Please copy out each line of the entries in which "будет" appears.
*** Data shown ***
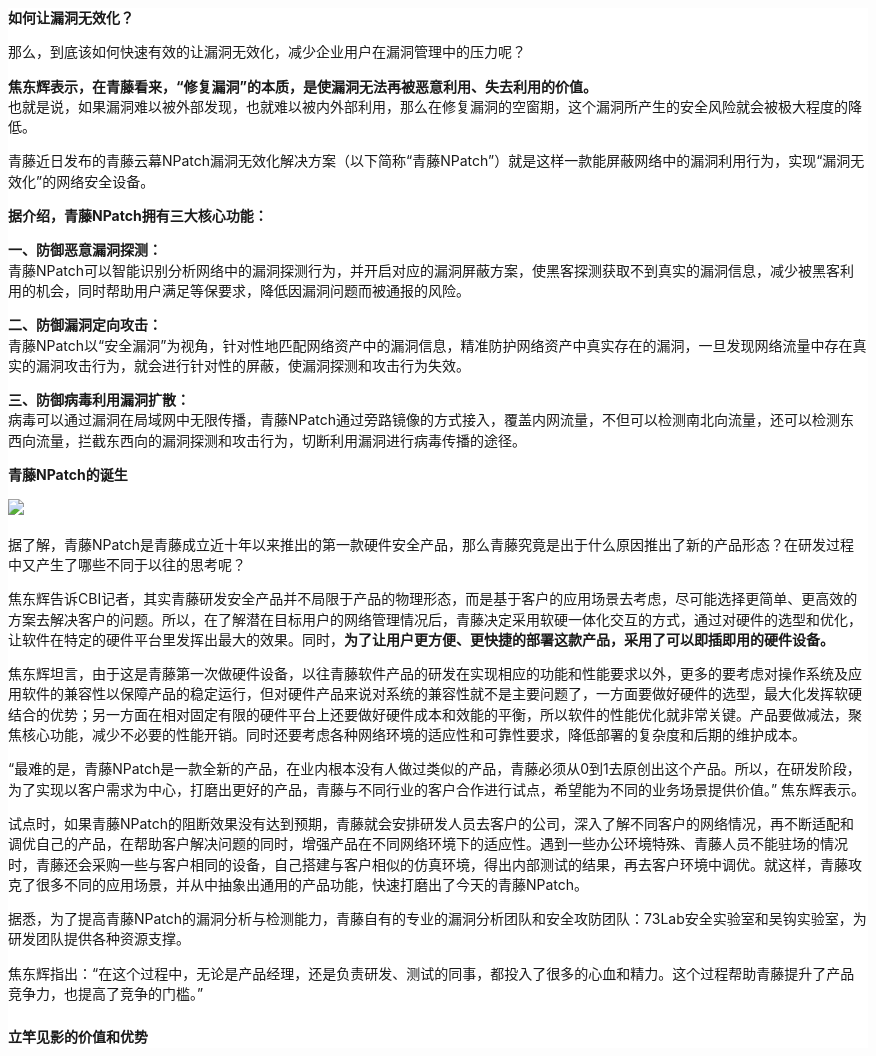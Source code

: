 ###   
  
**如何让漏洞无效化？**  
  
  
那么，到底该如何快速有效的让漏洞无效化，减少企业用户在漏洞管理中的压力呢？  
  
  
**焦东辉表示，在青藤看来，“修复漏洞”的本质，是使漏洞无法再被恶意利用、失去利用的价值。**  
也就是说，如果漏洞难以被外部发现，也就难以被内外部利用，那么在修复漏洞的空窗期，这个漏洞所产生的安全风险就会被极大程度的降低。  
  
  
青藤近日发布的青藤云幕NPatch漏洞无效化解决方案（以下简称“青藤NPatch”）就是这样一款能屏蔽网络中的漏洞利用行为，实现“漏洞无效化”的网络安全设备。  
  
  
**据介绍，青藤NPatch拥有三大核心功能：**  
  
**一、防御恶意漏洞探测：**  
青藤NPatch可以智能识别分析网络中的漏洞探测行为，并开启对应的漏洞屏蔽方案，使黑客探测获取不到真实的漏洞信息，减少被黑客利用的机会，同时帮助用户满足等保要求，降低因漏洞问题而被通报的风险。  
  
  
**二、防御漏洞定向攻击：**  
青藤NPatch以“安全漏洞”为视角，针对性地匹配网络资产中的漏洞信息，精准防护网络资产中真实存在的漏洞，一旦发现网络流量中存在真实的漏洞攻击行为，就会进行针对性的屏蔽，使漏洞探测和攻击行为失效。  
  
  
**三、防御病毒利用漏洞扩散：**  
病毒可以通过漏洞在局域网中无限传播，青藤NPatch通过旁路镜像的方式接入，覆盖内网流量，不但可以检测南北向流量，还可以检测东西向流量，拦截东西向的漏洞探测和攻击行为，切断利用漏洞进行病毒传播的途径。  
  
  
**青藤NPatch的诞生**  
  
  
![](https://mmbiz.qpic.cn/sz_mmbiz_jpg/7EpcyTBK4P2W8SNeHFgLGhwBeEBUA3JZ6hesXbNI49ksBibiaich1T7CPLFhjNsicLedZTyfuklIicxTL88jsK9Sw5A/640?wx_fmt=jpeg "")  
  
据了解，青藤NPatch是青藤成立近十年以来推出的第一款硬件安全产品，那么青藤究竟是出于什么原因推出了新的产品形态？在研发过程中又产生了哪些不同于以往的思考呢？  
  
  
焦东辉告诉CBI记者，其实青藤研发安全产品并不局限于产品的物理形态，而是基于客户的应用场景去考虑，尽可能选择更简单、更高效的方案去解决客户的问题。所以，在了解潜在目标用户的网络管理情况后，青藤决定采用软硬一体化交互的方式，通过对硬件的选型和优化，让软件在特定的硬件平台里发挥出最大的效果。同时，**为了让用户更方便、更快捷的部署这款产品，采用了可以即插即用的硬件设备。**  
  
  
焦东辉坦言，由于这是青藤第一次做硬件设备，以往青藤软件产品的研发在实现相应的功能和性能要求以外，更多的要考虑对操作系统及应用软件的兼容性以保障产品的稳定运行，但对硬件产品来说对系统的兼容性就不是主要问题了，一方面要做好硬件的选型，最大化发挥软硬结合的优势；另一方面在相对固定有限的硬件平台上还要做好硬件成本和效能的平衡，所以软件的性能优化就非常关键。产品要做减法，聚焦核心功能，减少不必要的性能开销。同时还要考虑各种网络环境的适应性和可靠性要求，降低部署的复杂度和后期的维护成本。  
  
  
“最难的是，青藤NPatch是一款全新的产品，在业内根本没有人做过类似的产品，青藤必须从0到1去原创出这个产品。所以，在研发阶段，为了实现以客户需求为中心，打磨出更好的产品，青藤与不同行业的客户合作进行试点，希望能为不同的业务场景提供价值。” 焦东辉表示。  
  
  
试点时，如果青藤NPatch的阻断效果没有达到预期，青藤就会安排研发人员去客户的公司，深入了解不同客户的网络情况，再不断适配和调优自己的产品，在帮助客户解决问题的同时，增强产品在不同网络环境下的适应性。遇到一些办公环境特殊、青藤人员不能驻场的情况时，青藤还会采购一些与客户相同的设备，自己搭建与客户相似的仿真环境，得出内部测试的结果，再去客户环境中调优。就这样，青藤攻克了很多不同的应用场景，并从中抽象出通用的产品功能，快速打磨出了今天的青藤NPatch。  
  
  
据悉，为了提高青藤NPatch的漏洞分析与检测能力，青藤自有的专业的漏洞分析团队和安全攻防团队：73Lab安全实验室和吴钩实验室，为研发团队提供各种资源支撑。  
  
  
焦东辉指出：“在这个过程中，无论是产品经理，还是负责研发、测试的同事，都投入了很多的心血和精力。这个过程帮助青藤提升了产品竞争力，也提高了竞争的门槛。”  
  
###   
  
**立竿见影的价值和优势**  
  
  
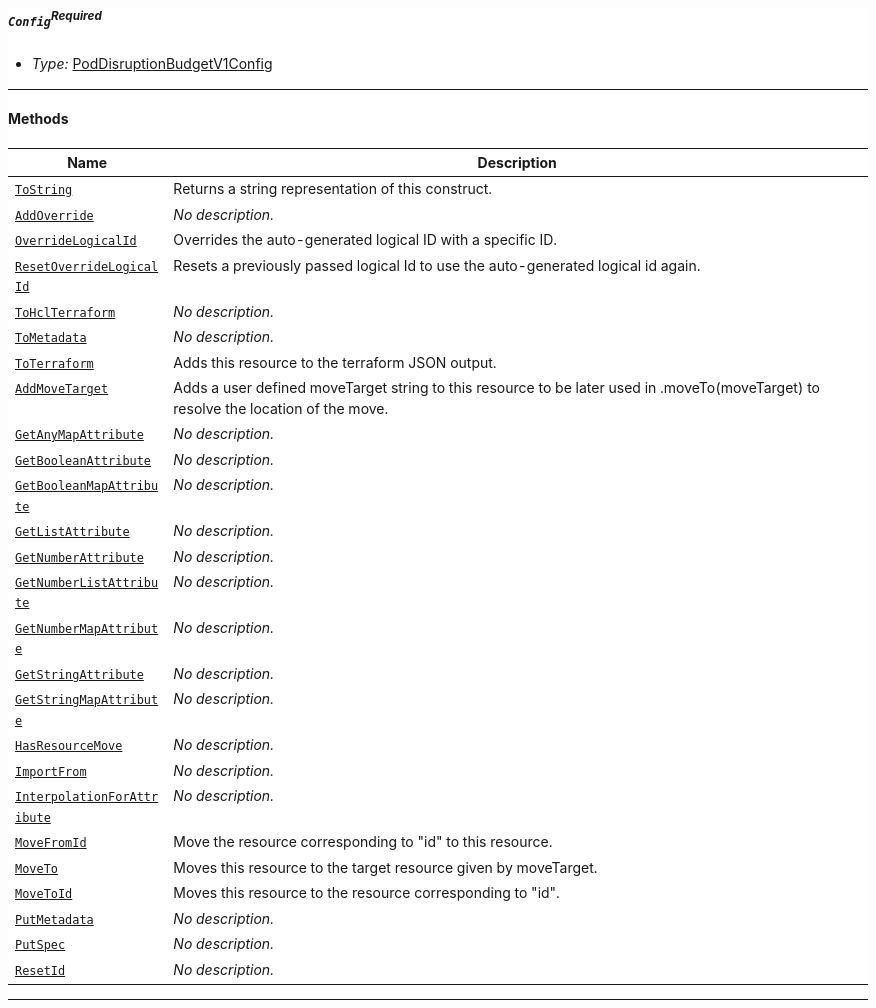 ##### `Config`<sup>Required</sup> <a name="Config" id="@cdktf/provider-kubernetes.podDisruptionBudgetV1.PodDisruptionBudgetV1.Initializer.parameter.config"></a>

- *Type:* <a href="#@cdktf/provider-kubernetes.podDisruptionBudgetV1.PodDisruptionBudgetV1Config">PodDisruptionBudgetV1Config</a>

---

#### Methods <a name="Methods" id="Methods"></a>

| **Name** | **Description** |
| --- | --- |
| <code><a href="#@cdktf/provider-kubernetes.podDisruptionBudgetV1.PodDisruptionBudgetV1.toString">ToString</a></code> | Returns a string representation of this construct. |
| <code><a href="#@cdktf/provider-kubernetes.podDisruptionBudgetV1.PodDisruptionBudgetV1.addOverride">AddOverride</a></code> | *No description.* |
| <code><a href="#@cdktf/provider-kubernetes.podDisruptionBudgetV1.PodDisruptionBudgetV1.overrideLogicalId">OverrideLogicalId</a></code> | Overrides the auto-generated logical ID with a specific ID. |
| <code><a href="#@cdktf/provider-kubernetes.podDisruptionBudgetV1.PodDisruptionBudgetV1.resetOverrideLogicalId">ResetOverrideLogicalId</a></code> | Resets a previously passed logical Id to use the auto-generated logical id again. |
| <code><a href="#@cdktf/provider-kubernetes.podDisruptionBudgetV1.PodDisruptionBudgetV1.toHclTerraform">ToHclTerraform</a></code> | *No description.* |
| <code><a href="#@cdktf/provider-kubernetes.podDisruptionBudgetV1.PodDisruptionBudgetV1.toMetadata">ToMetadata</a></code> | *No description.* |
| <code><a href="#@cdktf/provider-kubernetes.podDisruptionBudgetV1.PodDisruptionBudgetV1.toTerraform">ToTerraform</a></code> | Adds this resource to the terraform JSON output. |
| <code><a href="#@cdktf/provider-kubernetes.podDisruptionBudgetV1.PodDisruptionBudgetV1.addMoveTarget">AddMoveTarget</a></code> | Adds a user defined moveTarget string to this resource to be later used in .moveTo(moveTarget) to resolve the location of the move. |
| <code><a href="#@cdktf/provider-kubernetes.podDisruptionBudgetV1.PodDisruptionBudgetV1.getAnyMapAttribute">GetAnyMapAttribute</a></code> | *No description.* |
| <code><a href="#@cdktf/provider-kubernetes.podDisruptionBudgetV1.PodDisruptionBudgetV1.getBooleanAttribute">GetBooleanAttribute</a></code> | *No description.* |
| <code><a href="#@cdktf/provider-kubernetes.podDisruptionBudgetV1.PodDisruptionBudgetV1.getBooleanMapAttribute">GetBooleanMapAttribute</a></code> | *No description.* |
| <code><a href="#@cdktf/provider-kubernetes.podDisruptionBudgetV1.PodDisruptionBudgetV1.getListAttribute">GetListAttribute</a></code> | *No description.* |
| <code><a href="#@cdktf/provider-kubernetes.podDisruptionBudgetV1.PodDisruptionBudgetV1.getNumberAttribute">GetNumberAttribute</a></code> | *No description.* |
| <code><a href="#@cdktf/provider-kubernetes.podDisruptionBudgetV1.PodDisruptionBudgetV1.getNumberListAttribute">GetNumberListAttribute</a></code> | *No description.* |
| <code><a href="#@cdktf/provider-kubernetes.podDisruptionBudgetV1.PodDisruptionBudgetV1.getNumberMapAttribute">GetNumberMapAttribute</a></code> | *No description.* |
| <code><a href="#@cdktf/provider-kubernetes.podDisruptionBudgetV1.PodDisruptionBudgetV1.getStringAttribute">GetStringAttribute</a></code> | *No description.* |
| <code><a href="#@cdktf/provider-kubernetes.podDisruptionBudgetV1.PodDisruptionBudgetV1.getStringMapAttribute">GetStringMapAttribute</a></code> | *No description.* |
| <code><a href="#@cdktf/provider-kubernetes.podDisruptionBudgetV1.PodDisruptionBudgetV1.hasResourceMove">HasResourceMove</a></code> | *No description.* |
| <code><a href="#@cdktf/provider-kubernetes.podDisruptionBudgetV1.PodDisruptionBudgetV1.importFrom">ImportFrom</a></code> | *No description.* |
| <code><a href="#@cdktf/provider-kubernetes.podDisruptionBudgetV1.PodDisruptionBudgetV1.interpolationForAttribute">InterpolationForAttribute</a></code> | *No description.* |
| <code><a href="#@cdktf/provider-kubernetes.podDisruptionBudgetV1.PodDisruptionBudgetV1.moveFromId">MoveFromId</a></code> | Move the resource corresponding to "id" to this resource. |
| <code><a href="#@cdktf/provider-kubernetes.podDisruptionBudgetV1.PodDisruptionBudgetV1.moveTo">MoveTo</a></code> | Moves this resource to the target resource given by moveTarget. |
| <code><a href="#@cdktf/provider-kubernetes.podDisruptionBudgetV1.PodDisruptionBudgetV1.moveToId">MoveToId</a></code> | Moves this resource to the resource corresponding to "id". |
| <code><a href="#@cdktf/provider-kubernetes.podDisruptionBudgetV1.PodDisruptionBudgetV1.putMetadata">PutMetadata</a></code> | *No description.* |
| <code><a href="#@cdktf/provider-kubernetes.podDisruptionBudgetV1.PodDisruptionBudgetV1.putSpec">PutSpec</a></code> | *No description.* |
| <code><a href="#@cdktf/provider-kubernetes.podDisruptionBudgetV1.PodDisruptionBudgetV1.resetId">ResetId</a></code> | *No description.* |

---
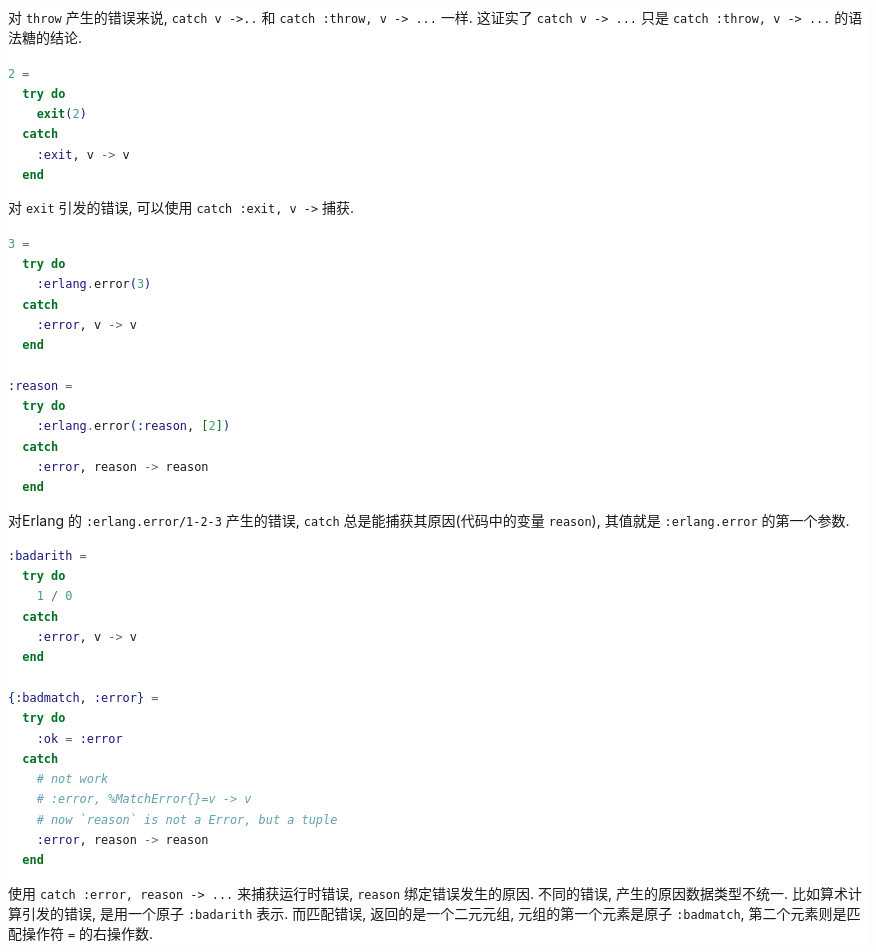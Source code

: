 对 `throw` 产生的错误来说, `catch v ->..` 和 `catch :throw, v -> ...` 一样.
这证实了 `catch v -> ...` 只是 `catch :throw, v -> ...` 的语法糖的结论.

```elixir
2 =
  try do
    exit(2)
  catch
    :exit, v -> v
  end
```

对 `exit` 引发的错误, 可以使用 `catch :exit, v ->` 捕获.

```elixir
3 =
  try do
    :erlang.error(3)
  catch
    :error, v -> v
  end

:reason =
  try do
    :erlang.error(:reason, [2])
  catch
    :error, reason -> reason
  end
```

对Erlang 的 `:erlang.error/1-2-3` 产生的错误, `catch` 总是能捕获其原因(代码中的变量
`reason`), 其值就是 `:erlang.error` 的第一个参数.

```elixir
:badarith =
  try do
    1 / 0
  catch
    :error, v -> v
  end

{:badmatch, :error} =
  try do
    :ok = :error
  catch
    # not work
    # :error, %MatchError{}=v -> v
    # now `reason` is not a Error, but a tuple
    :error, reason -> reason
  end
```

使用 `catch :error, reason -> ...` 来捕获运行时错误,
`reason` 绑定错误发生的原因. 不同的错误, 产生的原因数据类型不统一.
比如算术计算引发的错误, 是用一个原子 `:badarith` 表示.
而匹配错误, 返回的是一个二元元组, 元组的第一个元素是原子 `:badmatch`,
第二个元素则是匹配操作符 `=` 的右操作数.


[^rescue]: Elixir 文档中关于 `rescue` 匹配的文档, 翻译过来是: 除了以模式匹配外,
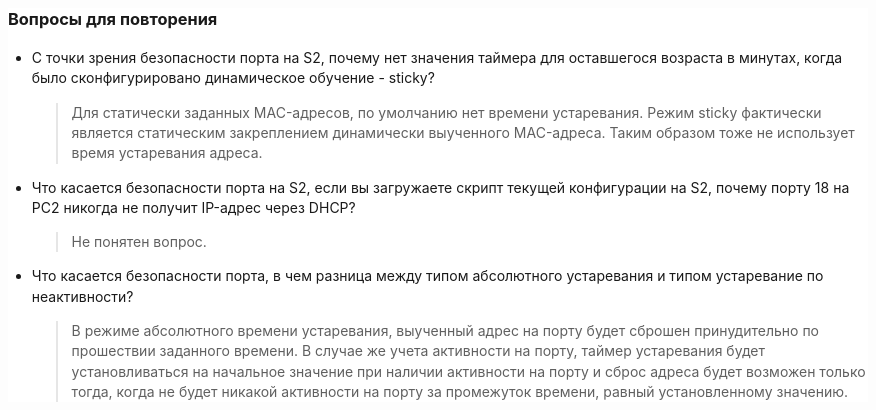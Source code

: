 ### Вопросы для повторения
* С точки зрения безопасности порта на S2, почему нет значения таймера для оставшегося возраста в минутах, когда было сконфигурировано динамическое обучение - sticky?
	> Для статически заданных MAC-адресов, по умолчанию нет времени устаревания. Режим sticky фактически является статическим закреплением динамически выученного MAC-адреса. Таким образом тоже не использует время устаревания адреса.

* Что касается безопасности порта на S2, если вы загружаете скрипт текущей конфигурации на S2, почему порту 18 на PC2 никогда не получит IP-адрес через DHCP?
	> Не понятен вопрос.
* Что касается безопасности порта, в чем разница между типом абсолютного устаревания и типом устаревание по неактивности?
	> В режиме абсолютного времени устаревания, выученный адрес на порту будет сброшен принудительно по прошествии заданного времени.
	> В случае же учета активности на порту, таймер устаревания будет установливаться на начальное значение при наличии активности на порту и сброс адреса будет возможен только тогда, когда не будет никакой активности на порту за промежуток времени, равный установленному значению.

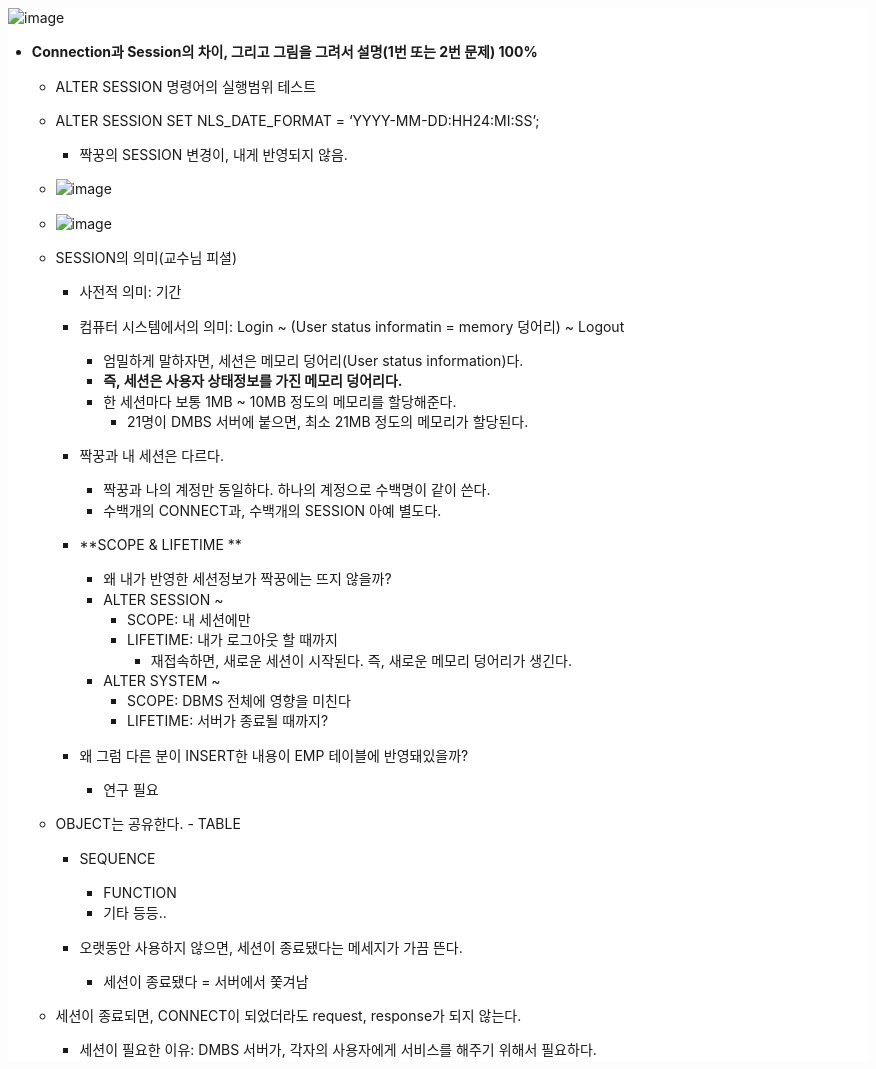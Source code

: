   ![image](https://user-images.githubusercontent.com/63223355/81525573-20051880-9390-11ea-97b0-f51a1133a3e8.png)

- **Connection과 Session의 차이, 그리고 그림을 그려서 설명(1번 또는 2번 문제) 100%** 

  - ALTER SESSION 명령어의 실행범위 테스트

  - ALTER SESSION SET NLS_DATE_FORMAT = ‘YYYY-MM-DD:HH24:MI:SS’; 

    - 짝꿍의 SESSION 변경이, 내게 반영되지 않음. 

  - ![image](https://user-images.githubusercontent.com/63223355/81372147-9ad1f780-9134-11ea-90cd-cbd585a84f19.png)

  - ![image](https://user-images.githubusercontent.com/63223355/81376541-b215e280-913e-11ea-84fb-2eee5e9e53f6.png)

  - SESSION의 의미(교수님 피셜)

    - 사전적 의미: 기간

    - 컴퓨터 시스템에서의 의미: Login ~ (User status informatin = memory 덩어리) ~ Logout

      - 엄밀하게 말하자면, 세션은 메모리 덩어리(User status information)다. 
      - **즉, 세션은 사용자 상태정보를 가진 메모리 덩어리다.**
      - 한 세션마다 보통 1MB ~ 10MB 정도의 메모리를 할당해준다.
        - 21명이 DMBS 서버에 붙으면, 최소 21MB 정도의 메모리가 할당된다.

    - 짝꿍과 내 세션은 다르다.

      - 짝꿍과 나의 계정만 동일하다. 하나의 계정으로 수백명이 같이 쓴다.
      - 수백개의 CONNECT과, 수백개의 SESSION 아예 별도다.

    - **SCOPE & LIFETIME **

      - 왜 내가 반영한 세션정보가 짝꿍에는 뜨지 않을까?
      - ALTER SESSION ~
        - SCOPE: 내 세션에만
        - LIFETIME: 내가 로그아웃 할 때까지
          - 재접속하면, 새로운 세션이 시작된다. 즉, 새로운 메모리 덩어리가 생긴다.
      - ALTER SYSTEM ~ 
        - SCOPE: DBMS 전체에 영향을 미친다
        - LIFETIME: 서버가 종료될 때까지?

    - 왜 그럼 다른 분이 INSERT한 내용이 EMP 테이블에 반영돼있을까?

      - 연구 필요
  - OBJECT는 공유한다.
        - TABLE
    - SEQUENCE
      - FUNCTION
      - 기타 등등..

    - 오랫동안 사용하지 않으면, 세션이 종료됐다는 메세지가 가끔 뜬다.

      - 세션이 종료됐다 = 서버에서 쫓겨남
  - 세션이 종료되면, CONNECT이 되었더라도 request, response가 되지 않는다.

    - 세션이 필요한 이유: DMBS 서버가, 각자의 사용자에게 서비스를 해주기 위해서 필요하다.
*** End of Data shown ***
## Exercise response
	> В режиме абсолютного времени устаревания, выученный адрес на порту будет сброшен принудительно по прошествии заданного времени.
	> В случае же учета активности на порту, таймер устаревания будет установливаться на начальное значение при наличии активности на порту и сброс адреса будет возможен только тогда, когда не будет никакой активности на порту за промежуток времени, равный установленному значению.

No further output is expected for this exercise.